In these games, on the other hand,
I'm paying pretty close attention to the
main character's choices. Often, I'm doing the choosing. If asked to choose
between three bad ideas, I don't just nod my head and ride along. I notice
I'm being set up. My eyes narrow; my hackles rise.
As motivation, it works in novels; but it backfires in these novel-adjacent
games.
It can work. In stories or in games, maybe that character's bad decision
doesn't just steer the plot. Maybe it shines a light on some aspect of
their personality. I've seen this work well in comedies and a tragedy.
A character in a tragedy or comedy might have some exaggerated trait:
a tragic flaw or funny quirk. In the
Episode app game
Competitive Edge, the main character is hilariously hyper-competitive
and arrogant. The reader often faces choices that might be summarized:
How do you reply to your rival's question?
- [ Over-the-top confident answer ]
- [ Over-the-top competitive answer ]
- [ Over-the-top narcissistic answer ]
The consequences of these choices are bad for the character, but darned
funny for the reader. Later in the story, a meanie character
manipulates the main character into an obvious trap; the reader sees it
happening, but grins and goes along with it, well-trained by previous
rewards. (OK, I grinned and
went along with it. Your mileage may vary.)
When nudging the player to grin along with bad choices, consistency matters.
In the Choices App
game The Cursed Heart, at the story's start, we establish that
the main character is overly trusting. Midway through the game, the main
character misplaces their trust and falls for an obvious trick. It feels
stupid: before this, the reader has been presented with choices,
and can steer the main character away from traps. When I played I thought,
Thanks to my paranoi expert guidance, the main character has
overcome their naiveté. I'd only induced some momentary aberrations,
but the game didn't make that clear until that jarring forced misstep.
The Choice of Games game
"Tally Ho!" makes it safe to make bad choices, even if the main character
isn't absurdly flawed. This game is a comedy in the style of P.G. Wodehouse;
as such, it's about the upper classes in England. It's possible
for the main character to face consequences for bad decisions, but quite
unlikely. Meanwhile, the effects of failure can be pretty
funny, sometimes funnier than success.
I mentioned the Choice of Games game "Elite Status: Platinum Concierge,"

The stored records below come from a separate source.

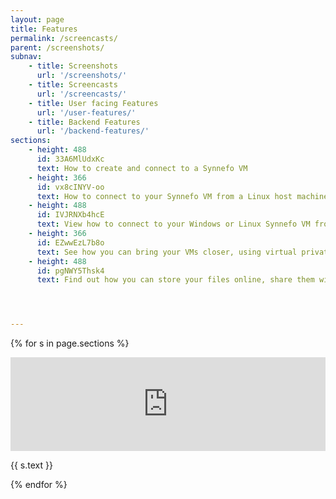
 ```yaml
---
layout: page
title: Features
permalink: /screencasts/
parent: /screenshots/
subnav:
    - title: Screenshots
      url: '/screenshots/'
    - title: Screencasts
      url: '/screencasts/'
    - title: User facing Features
      url: '/user-features/'
    - title: Backend Features
      url: '/backend-features/'
sections:
    - height: 488
      id: 33A6MlUdxKc
      text: How to create and connect to a Synnefo VM
    - height: 366
      id: vx8cINYV-oo
      text: How to connect to your Synnefo VM from a Linux host machine
    - height: 488
      id: IVJRNXb4hcE
      text: View how to connect to your Windows or Linux Synnefo VM from your Windows host machine.
    - height: 366
      id: EZwwEzL7b8o
      text: See how you can bring your VMs closer, using virtual private networks.
    - height: 488
      id: pgNWY5Thsk4
      text: Find out how you can store your files online, share them with friends and access them anytime, from anywhere, simply, securely and fast.




---
```


{% for s in page.sections %}
<div class="iframe-wrap" data-height="{{ s.height }}">
    <iframe width="100%" src="https://www.youtube.com/embed/{{ s.id }}" frameborder="0" allowfullscreen class="set-height"></iframe>
    <p>{{ s.text }}</p>
</div>
{% endfor %}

in which you're something like a personal assistant to a few billionaires.
In this game, you face situations with no good choices, only choosing
who to harm. In this game, it works; it's a tragedy, and you expect a
character in a tragedy to face terrible choices.
When one of these book-ish games works well, it feels like the player and the author[s] are
telling a story together. When it doesn't work well, it gets clunky.
When a heist game rewards you for making good choices with a bigger
heist take, that's all very well. But then you have to second-guess
your choices: do they make sense? Do they make sense in the context
of a cinematic heist story? Should you knock out that palace guard
by clonking him on the head? In real life, no; you shouldn't concuss
someone.
In a heist story… maybe? How realistic is this heist story?
Maybe the story is light and glib, knocking guards out is totally cool,
everybody guaranteed to be all recovered in the next scene. Maybe the
story's more realistic and you should be worried about concussions.
If you choose to handcuff the guard instead of knocking him out, will
the game penalize you, lower your score for making a choice that doesn't
fit the mood, taking things too seriously?
How well do you understand the story that the game's author wants to tell?
Are you sure you want to be part of it?
Oh… the book? Right, that's what I'm supposed to
be writing about. Yeah, I recommend it. It talks about the games;
talks about changes in what each, uhm, artistic movement? Sure, let's
say artistic movement. The book talks about what each successive
artistic movement has tried to accomplish. It's interesting.